7 years later and I still have these headaches. Cue March 2011. On a trip to visit family in Boston I wake up violently ill with the worst headache I've ever had in my life! I go to an urgent care clinic, who rush me to the ER where I wait for 6 hours before they can get an IV started because I'm so dehydrated from puking up my guts. They get the IV in and then ...oops... our medicine dispensary computer broke and we're too stupid to get you anything manually. 8 hours in the ER and I finally get on dilaudid, a drug 8 times stronger than morphine. It hardly helps but just makes me feel more queasy and restless and uncomfortable. They do a lumbar puncture and find that the pressure in my spinal cavity is 30 (over twice what it should be). They diagnose me with 'pseudotumor cerebri' which as scary as it sounds because of the tumor part, has nothing to do with a tumor and just means excessive fluid around the brain.

From this point on I'm miserable all the time.
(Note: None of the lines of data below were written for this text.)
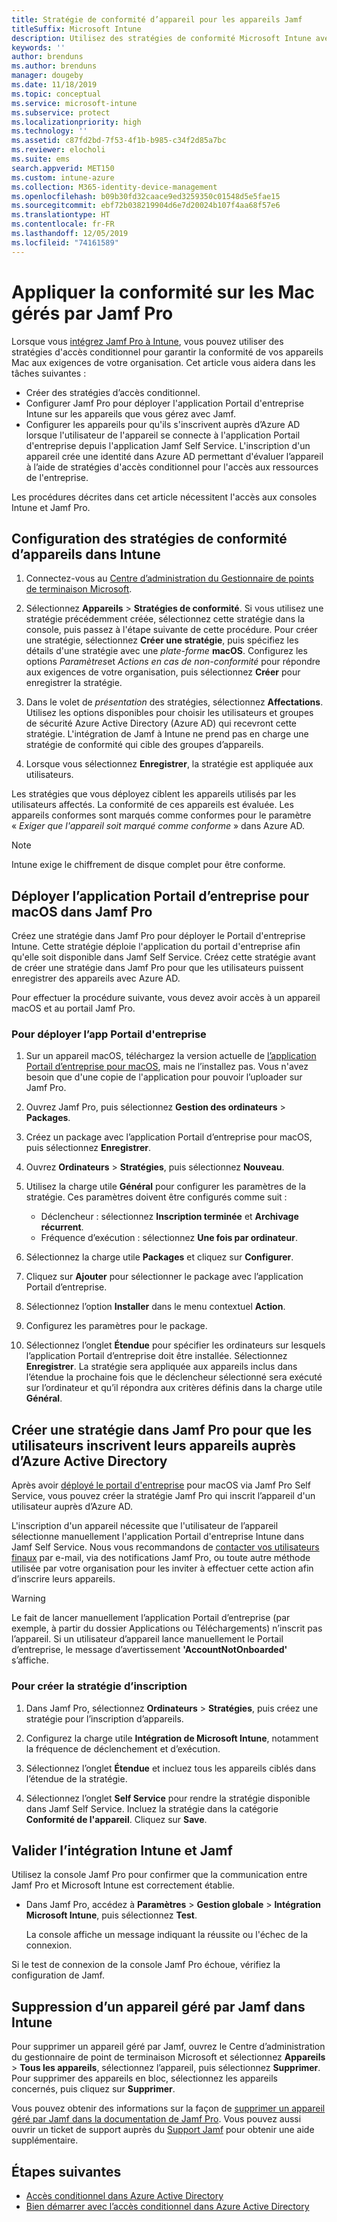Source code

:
 ```yaml
---
title: Stratégie de conformité d’appareil pour les appareils Jamf
titleSuffix: Microsoft Intune
description: Utilisez des stratégies de conformité Microsoft Intune avec l’accès conditionnel Azure Active Directory pour permettre de sécuriser les appareils gérés par Jamf.
keywords: ''
author: brenduns
ms.author: brenduns
manager: dougeby
ms.date: 11/18/2019
ms.topic: conceptual
ms.service: microsoft-intune
ms.subservice: protect
ms.localizationpriority: high
ms.technology: ''
ms.assetid: c87fd2bd-7f53-4f1b-b985-c34f2d85a7bc
ms.reviewer: elocholi
ms.suite: ems
search.appverid: MET150
ms.custom: intune-azure
ms.collection: M365-identity-device-management
ms.openlocfilehash: b09b30fd32caace9ed3259350c01548d5e5fae15
ms.sourcegitcommit: ebf72b038219904d6e7d20024b107f4aa68f57e6
ms.translationtype: HT
ms.contentlocale: fr-FR
ms.lasthandoff: 12/05/2019
ms.locfileid: "74161589"
---
```

# <a name="enforce-compliance-on-macs-managed-with-jamf-pro"></a>Appliquer la conformité sur les Mac gérés par Jamf Pro

Lorsque vous [intégrez Jamf Pro à Intune](conditional-access-integrate-jamf.md), vous pouvez utiliser des stratégies d'accès conditionnel pour garantir la conformité de vos appareils Mac aux exigences de votre organisation.  Cet article vous aidera dans les tâches suivantes :  

- Créer des stratégies d’accès conditionnel.
- Configurer Jamf Pro pour déployer l'application Portail d'entreprise Intune sur les appareils que vous gérez avec Jamf.
- Configurer les appareils pour qu'ils s'inscrivent auprès d’Azure AD lorsque l'utilisateur de l'appareil se connecte à l'application Portail d'entreprise depuis l'application Jamf Self Service. L'inscription d'un appareil crée une identité dans Azure AD permettant d'évaluer l’appareil à l’aide de stratégies d'accès conditionnel pour l'accès aux ressources de l'entreprise.  
 
Les procédures décrites dans cet article nécessitent l'accès aux consoles Intune et Jamf Pro.

## <a name="set-up-device-compliance-policies-in-intune"></a>Configuration des stratégies de conformité d’appareils dans Intune

1. Connectez-vous au [Centre d’administration du Gestionnaire de points de terminaison Microsoft](https://go.microsoft.com/fwlink/?linkid=2109431).

2. Sélectionnez **Appareils** > **Stratégies de conformité**. Si vous utilisez une stratégie précédemment créée, sélectionnez cette stratégie dans la console, puis passez à l'étape suivante de cette procédure. Pour créer une stratégie, sélectionnez **Créer une stratégie**, puis spécifiez les détails d'une stratégie avec une *plate-forme* **macOS**. Configurez les options *Paramètres*et *Actions en cas de non-conformité* pour répondre aux exigences de votre organisation, puis sélectionnez **Créer** pour enregistrer la stratégie.

3. Dans le volet de *présentation* des stratégies, sélectionnez **Affectations**. Utilisez les options disponibles pour choisir les utilisateurs et groupes de sécurité Azure Active Directory (Azure AD) qui recevront cette stratégie. L'intégration de Jamf à Intune ne prend pas en charge une stratégie de conformité qui cible des groupes d’appareils.

4. Lorsque vous sélectionnez **Enregistrer**, la stratégie est appliquée aux utilisateurs.  

Les stratégies que vous déployez ciblent les appareils utilisés par les utilisateurs affectés. La conformité de ces appareils est évaluée. Les appareils conformes sont marqués comme conformes pour le paramètre « *Exiger que l'appareil soit marqué comme conforme* » dans Azure AD.  

> [!NOTE]
> Intune exige le chiffrement de disque complet pour être conforme.

## <a name="deploy-the-company-portal-app-for-macos-in-jamf-pro"></a>Déployer l’application Portail d’entreprise pour macOS dans Jamf Pro

Créez une stratégie dans Jamf Pro pour déployer le Portail d'entreprise Intune. Cette stratégie déploie l'application du portail d'entreprise afin qu'elle soit disponible dans Jamf Self Service. Créez cette stratégie avant de créer une stratégie dans Jamf Pro pour que les utilisateurs puissent enregistrer des appareils avec Azure AD.  

Pour effectuer la procédure suivante, vous devez avoir accès à un appareil macOS et au portail Jamf Pro. 

### <a name="to-deploy-the-company-portal-app"></a>Pour déployer l’app Portail d'entreprise  

1. Sur un appareil macOS, téléchargez la version actuelle de [l’application Portail d’entreprise pour macOS](https://go.microsoft.com/fwlink/?linkid=862280), mais ne l’installez pas. Vous n'avez besoin que d'une copie de l'application pour pouvoir l’uploader sur Jamf Pro.  

2. Ouvrez Jamf Pro, puis sélectionnez **Gestion des ordinateurs** > **Packages**.

3. Créez un package avec l’application Portail d’entreprise pour macOS, puis sélectionnez **Enregistrer**.

4. Ouvrez **Ordinateurs** > **Stratégies**, puis sélectionnez **Nouveau**.

5. Utilisez la charge utile **Général** pour configurer les paramètres de la stratégie. Ces paramètres doivent être configurés comme suit :
   - Déclencheur : sélectionnez **Inscription terminée** et **Archivage récurrent**.
   - Fréquence d’exécution : sélectionnez **Une fois par ordinateur**.

6. Sélectionnez la charge utile **Packages** et cliquez sur **Configurer**.

7. Cliquez sur **Ajouter** pour sélectionner le package avec l’application Portail d’entreprise.

8. Sélectionnez l’option **Installer** dans le menu contextuel **Action**.
9. Configurez les paramètres pour le package.

10. Sélectionnez l’onglet **Étendue** pour spécifier les ordinateurs sur lesquels l’application Portail d’entreprise doit être installée. Sélectionnez **Enregistrer**. La stratégie sera appliquée aux appareils inclus dans l’étendue la prochaine fois que le déclencheur sélectionné sera exécuté sur l’ordinateur et qu’il répondra aux critères définis dans la charge utile **Général**.

## <a name="create-a-policy-in-jamf-pro-to-have-users-register-their-devices-with-azure-active-directory"></a>Créer une stratégie dans Jamf Pro pour que les utilisateurs inscrivent leurs appareils auprès d’Azure Active Directory  

Après avoir [déployé le portail d'entreprise](conditional-access-assign-jamf.md#deploy-the-company-portal-app-for-macos-in-jamf-pro) pour macOS via Jamf Pro Self Service, vous pouvez créer la stratégie Jamf Pro qui inscrit l’appareil d'un utilisateur auprès d’Azure AD. 

L'inscription d'un appareil nécessite que l'utilisateur de l’appareil sélectionne manuellement l'application Portail d'entreprise Intune dans Jamf Self Service. Nous vous recommandons de [contacter vos utilisateurs finaux](../fundamentals/end-user-educate.md) par e-mail, via des notifications Jamf Pro, ou toute autre méthode utilisée par votre organisation pour les inviter à effectuer cette action afin d’inscrire leurs appareils. 

> [!WARNING]
> Le fait de lancer manuellement l’application Portail d’entreprise (par exemple, à partir du dossier Applications ou Téléchargements) n’inscrit pas l’appareil. Si un utilisateur d’appareil lance manuellement le Portail d’entreprise, le message d’avertissement **'AccountNotOnboarded'** s’affiche.

### <a name="to-create-the-registration-policy"></a>Pour créer la stratégie d’inscription  

1. Dans Jamf Pro, sélectionnez **Ordinateurs** > **Stratégies**, puis créez une stratégie pour l’inscription d’appareils.

2. Configurez la charge utile **Intégration de Microsoft Intune**, notamment la fréquence de déclenchement et d’exécution.

3. Sélectionnez l’onglet **Étendue** et incluez tous les appareils ciblés dans l’étendue de la stratégie.

4. Sélectionnez l’onglet **Self Service** pour rendre la stratégie disponible dans Jamf Self Service. Incluez la stratégie dans la catégorie **Conformité de l'appareil**. Cliquez sur **Save**.

## <a name="validate-intune-and-jamf-integration"></a>Valider l’intégration Intune et Jamf  

Utilisez la console Jamf Pro pour confirmer que la communication entre Jamf Pro et Microsoft Intune est correctement établie. 

- Dans Jamf Pro, accédez à **Paramètres** > **Gestion globale** > **Intégration Microsoft Intune**, puis sélectionnez **Test**.

    La console affiche un message indiquant la réussite ou l'échec de la connexion.  

Si le test de connexion de la console Jamf Pro échoue, vérifiez la configuration de Jamf. 


## <a name="removing-a-jamf-managed-device-from-intune"></a>Suppression d’un appareil géré par Jamf dans Intune

Pour supprimer un appareil géré par Jamf, ouvrez le Centre d’administration du gestionnaire de point de terminaison Microsoft et sélectionnez **Appareils** > **Tous les appareils**, sélectionnez l’appareil, puis sélectionnez **Supprimer**.  Pour supprimer des appareils en bloc, sélectionnez les appareils concernés, puis cliquez sur **Supprimer**.

Vous pouvez obtenir des informations sur la façon de [supprimer un appareil géré par Jamf dans la documentation de Jamf Pro](https://www.jamf.com/jamf-nation/articles/80/unmanaging-computers-while-preserving-their-inventory-information). Vous pouvez aussi ouvrir un ticket de support auprès du [Support Jamf](https://www.jamf.com/support/) pour obtenir une aide supplémentaire. 

## <a name="next-steps"></a>Étapes suivantes

- [Accès conditionnel dans Azure Active Directory](https://docs.microsoft.com/azure/active-directory/active-directory-conditional-access-azure-portal)
- [Bien démarrer avec l’accès conditionnel dans Azure Active Directory](https://docs.microsoft.com/azure/active-directory/active-directory-conditional-access-azure-portal-get-started)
Never a moment of relief. I'm taking diladid orally every day just to survive the pain. I go to my neurologist who puts me on medicine to stop CSF production but that's all he can do aside from prescribe more dilaudid. Desperate I stumble upon ASAP.org, an association for people just like me! All this time I thought I was so uncommon and rare, but actually, tons of people suffer from this kind of crap. I hear the name Dr. John Oro and to my surprise he practices right in my own city! A world-renown Chiari malformation neurosurgeon specialist is 30 minutes from me. I make an appointment right away.